Die Ärzteschaft reagiert stets vergleichsweise gelassen. Fehler passieren – auch in der Medizin, heißt es dann oft. Eine allzu lakonische Reaktion, gewiss. Doch beinhaltet sie eine Logik, denn gemessen an den mehr als 700 Millionen Behandlungsfällen in deutschen Praxen und Kliniken pro Jahr liegt die Zahl der angezeigten Fehler im Promillebereich.

So gesehen darf man den gutachterlich festgestellten Zuwachs auch nicht dramatisieren. Für die Opfer ist ohnehin keine Statistik ein Trost. Wenn Menschen für den Rest ihres Lebens psychischen oder physischen Schaden davontragen oder gar einen Angehörigen verloren haben, ist der Hinweis darauf, dass menschliches Arbeiten stets fehlerbehaftet ist, kaum hilfreich.

Oft wird versucht, falsche medizinische Entscheidungen zu verschweigen

Gerade erst hat der Fall der 21-jährigen Esra O., die im April in die Filderklinik im Kreis Esslingen an den Folgen einer falsch durchgeführten Bauchspiegelung starb, die Wellen hochschlagen lassen. Politiker wie Mediziner riefen nach einer neuen Fehlerkultur, in der Ärzte zu ihrem Versagen stehen können – ohne Angst vor beruflichen Konsequenzen und vor dem Verlust ihres Versicherungsschutzes. Auch wenn sich die Filderklinik um Transparenz bemüht hat: In vergleichbaren Fällen wird meist versucht, falsche medizinische Entscheidungen mit einer Mauer des Schweigens zu umgeben.

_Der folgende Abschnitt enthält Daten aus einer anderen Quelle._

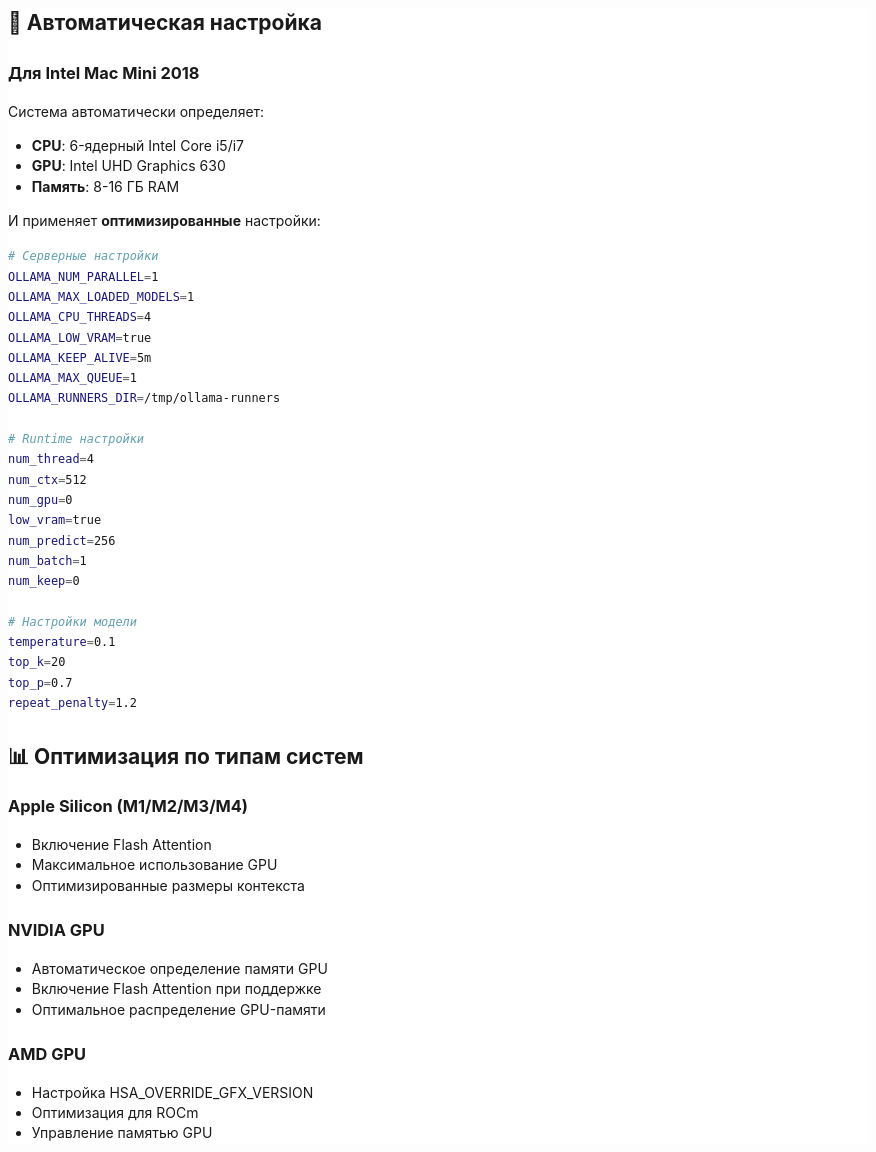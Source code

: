 ## 🔧 Автоматическая настройка

### Для Intel Mac Mini 2018

Система автоматически определяет:
- **CPU**: 6-ядерный Intel Core i5/i7
- **GPU**: Intel UHD Graphics 630
- **Память**: 8-16 ГБ RAM

И применяет **оптимизированные** настройки:
```bash
# Серверные настройки
OLLAMA_NUM_PARALLEL=1
OLLAMA_MAX_LOADED_MODELS=1
OLLAMA_CPU_THREADS=4
OLLAMA_LOW_VRAM=true
OLLAMA_KEEP_ALIVE=5m
OLLAMA_MAX_QUEUE=1
OLLAMA_RUNNERS_DIR=/tmp/ollama-runners

# Runtime настройки
num_thread=4
num_ctx=512
num_gpu=0
low_vram=true
num_predict=256
num_batch=1
num_keep=0

# Настройки модели
temperature=0.1
top_k=20
top_p=0.7
repeat_penalty=1.2
```

## 📊 Оптимизация по типам систем

### Apple Silicon (M1/M2/M3/M4)
- Включение Flash Attention
- Максимальное использование GPU
- Оптимизированные размеры контекста

### NVIDIA GPU
- Автоматическое определение памяти GPU
- Включение Flash Attention при поддержке
- Оптимальное распределение GPU-памяти

### AMD GPU
- Настройка HSA_OVERRIDE_GFX_VERSION
- Оптимизация для ROCm
- Управление памятью GPU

Die Angst vor der Öffentlichkeit ist genauso ein Fehler wie der Versuch, Ärzte medial an den Pranger zu stellen. Vielmehr muss ermutigt werden, besser hinzuschauen: So wurde bei Esra O. eine OP-Methode angewandt, die höhere Risiken mit sich bringt als gängigere Methoden. Auch Hygienefehler, bei denen gefährliche Keime verbreitet werden, sollten alarmieren. Vieles kann verbessert werden. Zwar hat die Große Koalition 2014 angekündigt, ein Qualitätsinstitut einzurichten – eine staatliche Stelle, die das Gesundheitssystem durchleuchtet und eine bessere Qualität in der Medizin gewährleisten will. Doch bis ein solches Wächterinstitut vernünftig arbeitet, werden Jahre vergehen.

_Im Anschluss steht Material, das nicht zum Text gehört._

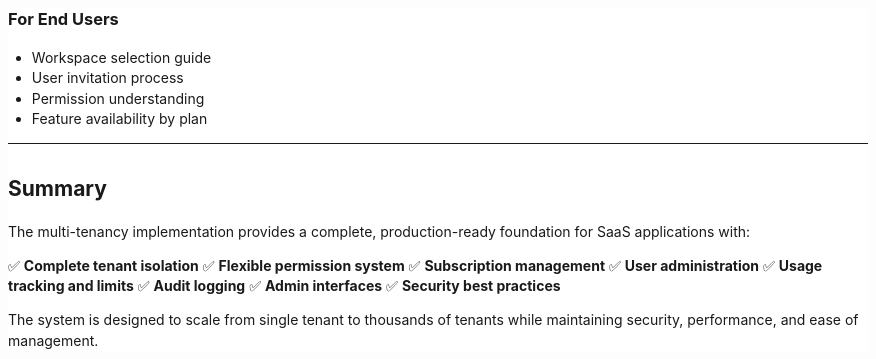 ### For End Users
- Workspace selection guide
- User invitation process
- Permission understanding
- Feature availability by plan

---

## Summary

The multi-tenancy implementation provides a complete, production-ready foundation for SaaS applications with:

✅ **Complete tenant isolation**
✅ **Flexible permission system**
✅ **Subscription management**
✅ **User administration**
✅ **Usage tracking and limits**
✅ **Audit logging**
✅ **Admin interfaces**
✅ **Security best practices**

The system is designed to scale from single tenant to thousands of tenants while maintaining security, performance, and ease of management.

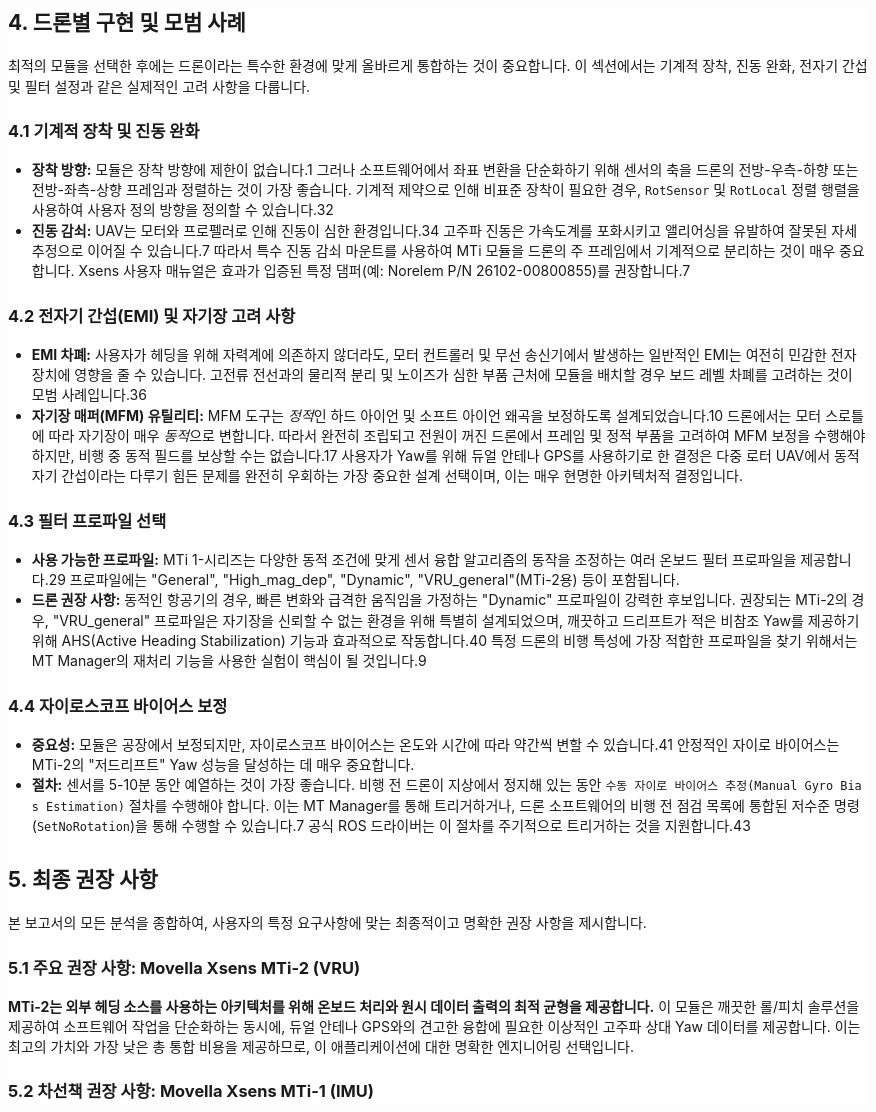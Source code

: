 ## 4.  드론별 구현 및 모범 사례

최적의 모듈을 선택한 후에는 드론이라는 특수한 환경에 맞게 올바르게 통합하는 것이 중요합니다. 이 섹션에서는 기계적 장착, 진동 완화, 전자기 간섭 및 필터 설정과 같은 실제적인 고려 사항을 다룹니다.

### 4.1  기계적 장착 및 진동 완화

- **장착 방향:** 모듈은 장착 방향에 제한이 없습니다.1 그러나 소프트웨어에서 좌표 변환을 단순화하기 위해 센서의 축을 드론의 전방-우측-하향 또는 전방-좌측-상향 프레임과 정렬하는 것이 가장 좋습니다. 기계적 제약으로 인해 비표준 장착이 필요한 경우, `RotSensor` 및 `RotLocal` 정렬 행렬을 사용하여 사용자 정의 방향을 정의할 수 있습니다.32
- **진동 감쇠:** UAV는 모터와 프로펠러로 인해 진동이 심한 환경입니다.34 고주파 진동은 가속도계를 포화시키고 앨리어싱을 유발하여 잘못된 자세 추정으로 이어질 수 있습니다.7 따라서 특수 진동 감쇠 마운트를 사용하여 MTi 모듈을 드론의 주 프레임에서 기계적으로 분리하는 것이 매우 중요합니다. Xsens 사용자 매뉴얼은 효과가 입증된 특정 댐퍼(예: Norelem P/N 26102-00800855)를 권장합니다.7

### 4.2  전자기 간섭(EMI) 및 자기장 고려 사항

- **EMI 차폐:** 사용자가 헤딩을 위해 자력계에 의존하지 않더라도, 모터 컨트롤러 및 무선 송신기에서 발생하는 일반적인 EMI는 여전히 민감한 전자 장치에 영향을 줄 수 있습니다. 고전류 전선과의 물리적 분리 및 노이즈가 심한 부품 근처에 모듈을 배치할 경우 보드 레벨 차폐를 고려하는 것이 모범 사례입니다.36
- **자기장 매퍼(MFM) 유틸리티:** MFM 도구는 *정적*인 하드 아이언 및 소프트 아이언 왜곡을 보정하도록 설계되었습니다.10 드론에서는 모터 스로틀에 따라 자기장이 매우 *동적*으로 변합니다. 따라서 완전히 조립되고 전원이 꺼진 드론에서 프레임 및 정적 부품을 고려하여 MFM 보정을 수행해야 하지만, 비행 중 동적 필드를 보상할 수는 없습니다.17 사용자가 Yaw를 위해 듀얼 안테나 GPS를 사용하기로 한 결정은 다중 로터 UAV에서 동적 자기 간섭이라는 다루기 힘든 문제를 완전히 우회하는 가장 중요한 설계 선택이며, 이는 매우 현명한 아키텍처적 결정입니다.

### 4.3  필터 프로파일 선택

- **사용 가능한 프로파일:** MTi 1-시리즈는 다양한 동적 조건에 맞게 센서 융합 알고리즘의 동작을 조정하는 여러 온보드 필터 프로파일을 제공합니다.29 프로파일에는 "General", "High_mag_dep", "Dynamic", "VRU_general"(MTi-2용) 등이 포함됩니다.
- **드론 권장 사항:** 동적인 항공기의 경우, 빠른 변화와 급격한 움직임을 가정하는 "Dynamic" 프로파일이 강력한 후보입니다. 권장되는 MTi-2의 경우, "VRU_general" 프로파일은 자기장을 신뢰할 수 없는 환경을 위해 특별히 설계되었으며, 깨끗하고 드리프트가 적은 비참조 Yaw를 제공하기 위해 AHS(Active Heading Stabilization) 기능과 효과적으로 작동합니다.40 특정 드론의 비행 특성에 가장 적합한 프로파일을 찾기 위해서는 MT Manager의 재처리 기능을 사용한 실험이 핵심이 될 것입니다.9

### 4.4  자이로스코프 바이어스 보정

- **중요성:** 모듈은 공장에서 보정되지만, 자이로스코프 바이어스는 온도와 시간에 따라 약간씩 변할 수 있습니다.41 안정적인 자이로 바이어스는 MTi-2의 "저드리프트" Yaw 성능을 달성하는 데 매우 중요합니다.
- **절차:** 센서를 5-10분 동안 예열하는 것이 가장 좋습니다. 비행 전 드론이 지상에서 정지해 있는 동안 `수동 자이로 바이어스 추정(Manual Gyro Bias Estimation)` 절차를 수행해야 합니다. 이는 MT Manager를 통해 트리거하거나, 드론 소프트웨어의 비행 전 점검 목록에 통합된 저수준 명령(`SetNoRotation`)을 통해 수행할 수 있습니다.7 공식 ROS 드라이버는 이 절차를 주기적으로 트리거하는 것을 지원합니다.43

## 5.  최종 권장 사항

본 보고서의 모든 분석을 종합하여, 사용자의 특정 요구사항에 맞는 최종적이고 명확한 권장 사항을 제시합니다.

### 5.1  주요 권장 사항: Movella Xsens MTi-2 (VRU)

**MTi-2는 외부 헤딩 소스를 사용하는 아키텍처를 위해 온보드 처리와 원시 데이터 출력의 최적 균형을 제공합니다.** 이 모듈은 깨끗한 롤/피치 솔루션을 제공하여 소프트웨어 작업을 단순화하는 동시에, 듀얼 안테나 GPS와의 견고한 융합에 필요한 이상적인 고주파 상대 Yaw 데이터를 제공합니다. 이는 최고의 가치와 가장 낮은 총 통합 비용을 제공하므로, 이 애플리케이션에 대한 명확한 엔지니어링 선택입니다.

### 5.2  차선책 권장 사항: Movella Xsens MTi-1 (IMU)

Die Rechte von Opfern eines Ärztefehlers müssen besser gestärkt werden

Es muss deutlich vorher etwas geschehen – vor allem in Kliniken, wo zwei Drittel der Behandlungsfehler passieren. Entsprechende Ansätze gibt es zur Genüge: Checklisten für Operationen, anhand deren mögliche Infektionen oder Verwechslungen vermieden werden könnten. Aber diese werden noch nicht überall in Deutschland eingesetzt. Auch strenge Hygienevorschriften und ein dafür spezialisiertes Fachpersonal sind nicht an allen Kliniken im Einsatz.

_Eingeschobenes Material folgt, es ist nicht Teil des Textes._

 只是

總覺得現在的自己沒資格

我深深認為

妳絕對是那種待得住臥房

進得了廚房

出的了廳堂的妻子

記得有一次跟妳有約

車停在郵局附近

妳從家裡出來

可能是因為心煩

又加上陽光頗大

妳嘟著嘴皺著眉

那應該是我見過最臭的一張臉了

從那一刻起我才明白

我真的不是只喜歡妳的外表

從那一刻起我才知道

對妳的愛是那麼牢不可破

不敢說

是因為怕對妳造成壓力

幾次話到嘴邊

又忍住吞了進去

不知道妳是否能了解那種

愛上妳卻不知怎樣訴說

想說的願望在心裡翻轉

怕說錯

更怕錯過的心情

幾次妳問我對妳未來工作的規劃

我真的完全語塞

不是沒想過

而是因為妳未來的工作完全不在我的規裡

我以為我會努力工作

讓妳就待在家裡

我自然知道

Vorrangig sollte auch das Bemühen sein, die Rechte von Opfern eines Ärztefehlers zu stärken. Noch immer werden Gutachten – auch die des MDK – vor Gericht nicht anerkannt. So fordern Patientenschützer zu Recht, dass der Leidensweg von Betroffenen bis zu einer Entschädigung verkürzt werden muss. Bis diese zu ihrem Recht kommen, dauert es oft viele Jahre. Dies ist für Menschen, die aufgrund des Arztfehlers nicht mehr oder nur eingeschränkt arbeiten können, ein unzumutbar langer Schwebezustand. Sie werden somit zum zweiten Mal zum Opfer gemacht.